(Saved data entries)
· · ·
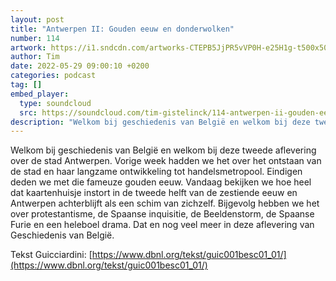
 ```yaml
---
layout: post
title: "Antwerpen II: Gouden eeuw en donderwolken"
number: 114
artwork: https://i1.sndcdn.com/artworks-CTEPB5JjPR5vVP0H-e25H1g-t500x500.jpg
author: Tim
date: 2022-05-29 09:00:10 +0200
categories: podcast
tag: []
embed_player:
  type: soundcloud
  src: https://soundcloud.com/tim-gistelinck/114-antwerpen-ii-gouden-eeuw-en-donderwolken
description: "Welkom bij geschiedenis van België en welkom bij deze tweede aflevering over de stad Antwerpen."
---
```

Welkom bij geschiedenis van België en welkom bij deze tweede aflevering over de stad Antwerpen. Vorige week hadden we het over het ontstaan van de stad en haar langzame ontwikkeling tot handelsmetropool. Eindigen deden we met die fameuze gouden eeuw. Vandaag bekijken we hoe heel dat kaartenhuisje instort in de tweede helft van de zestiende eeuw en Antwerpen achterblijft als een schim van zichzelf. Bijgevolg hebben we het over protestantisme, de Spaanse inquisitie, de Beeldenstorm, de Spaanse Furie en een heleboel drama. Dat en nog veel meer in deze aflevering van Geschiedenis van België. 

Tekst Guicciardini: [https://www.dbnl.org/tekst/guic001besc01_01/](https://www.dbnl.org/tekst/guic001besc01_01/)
· · ·
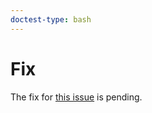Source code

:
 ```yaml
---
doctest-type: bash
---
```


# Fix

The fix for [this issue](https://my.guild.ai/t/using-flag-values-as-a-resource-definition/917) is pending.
· · ·
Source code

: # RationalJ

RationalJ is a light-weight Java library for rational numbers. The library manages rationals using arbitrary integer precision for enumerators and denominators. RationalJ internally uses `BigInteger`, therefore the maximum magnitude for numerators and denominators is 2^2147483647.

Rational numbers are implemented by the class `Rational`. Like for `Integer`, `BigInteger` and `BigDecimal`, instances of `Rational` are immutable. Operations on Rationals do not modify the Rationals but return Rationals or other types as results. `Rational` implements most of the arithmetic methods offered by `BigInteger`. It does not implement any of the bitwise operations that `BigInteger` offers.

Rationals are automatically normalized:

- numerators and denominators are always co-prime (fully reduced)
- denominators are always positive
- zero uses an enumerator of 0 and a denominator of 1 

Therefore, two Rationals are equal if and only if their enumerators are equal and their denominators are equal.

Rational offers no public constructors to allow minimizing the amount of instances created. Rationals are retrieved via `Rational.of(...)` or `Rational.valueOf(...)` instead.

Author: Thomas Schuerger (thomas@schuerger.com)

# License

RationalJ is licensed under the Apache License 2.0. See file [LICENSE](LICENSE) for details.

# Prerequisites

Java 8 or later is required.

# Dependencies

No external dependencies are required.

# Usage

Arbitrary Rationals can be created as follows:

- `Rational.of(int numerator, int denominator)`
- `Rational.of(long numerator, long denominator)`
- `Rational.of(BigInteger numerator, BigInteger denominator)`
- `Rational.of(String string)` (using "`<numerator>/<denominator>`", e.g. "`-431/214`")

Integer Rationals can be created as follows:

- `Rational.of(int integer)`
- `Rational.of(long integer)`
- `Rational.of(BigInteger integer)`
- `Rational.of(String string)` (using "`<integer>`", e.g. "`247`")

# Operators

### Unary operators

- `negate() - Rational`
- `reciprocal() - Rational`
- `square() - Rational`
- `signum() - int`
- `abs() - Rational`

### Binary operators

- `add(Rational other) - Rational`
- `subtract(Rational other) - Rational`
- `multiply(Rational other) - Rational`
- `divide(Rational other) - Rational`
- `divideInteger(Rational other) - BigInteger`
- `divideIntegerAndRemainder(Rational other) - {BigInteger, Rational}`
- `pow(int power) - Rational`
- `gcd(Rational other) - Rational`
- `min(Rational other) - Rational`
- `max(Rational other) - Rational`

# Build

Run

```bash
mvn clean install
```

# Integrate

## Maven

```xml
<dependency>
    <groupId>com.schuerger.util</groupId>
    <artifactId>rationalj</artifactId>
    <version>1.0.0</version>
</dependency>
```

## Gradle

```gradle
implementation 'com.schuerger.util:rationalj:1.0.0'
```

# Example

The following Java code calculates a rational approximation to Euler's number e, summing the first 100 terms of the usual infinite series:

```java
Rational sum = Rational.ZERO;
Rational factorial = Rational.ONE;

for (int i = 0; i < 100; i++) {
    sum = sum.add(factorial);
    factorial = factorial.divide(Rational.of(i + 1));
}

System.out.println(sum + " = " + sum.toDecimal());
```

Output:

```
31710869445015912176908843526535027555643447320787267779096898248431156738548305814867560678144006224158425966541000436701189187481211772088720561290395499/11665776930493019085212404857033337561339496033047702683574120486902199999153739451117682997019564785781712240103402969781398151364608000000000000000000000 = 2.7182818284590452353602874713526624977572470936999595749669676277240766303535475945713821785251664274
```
· · ·
*Prompt*
Which lines of the records above contain the word "Welkom"? Report each one in full.

*Task answer*
description: "Welkom bij geschiedenis van België en welkom bij deze tweede aflevering over de stad Antwerpen."
Welkom bij geschiedenis van België en welkom bij deze tweede aflevering over de stad Antwerpen. Vorige week hadden we het over het ontstaan van de stad en haar langzame ontwikkeling tot handelsmetropool. Eindigen deden we met die fameuze gouden eeuw. Vandaag bekijken we hoe heel dat kaartenhuisje instort in de tweede helft van de zestiende eeuw en Antwerpen achterblijft als een schim van zichzelf. Bijgevolg hebben we het over protestantisme, de Spaanse inquisitie, de Beeldenstorm, de Spaanse Furie en een heleboel drama. Dat en nog veel meer in deze aflevering van Geschiedenis van België. 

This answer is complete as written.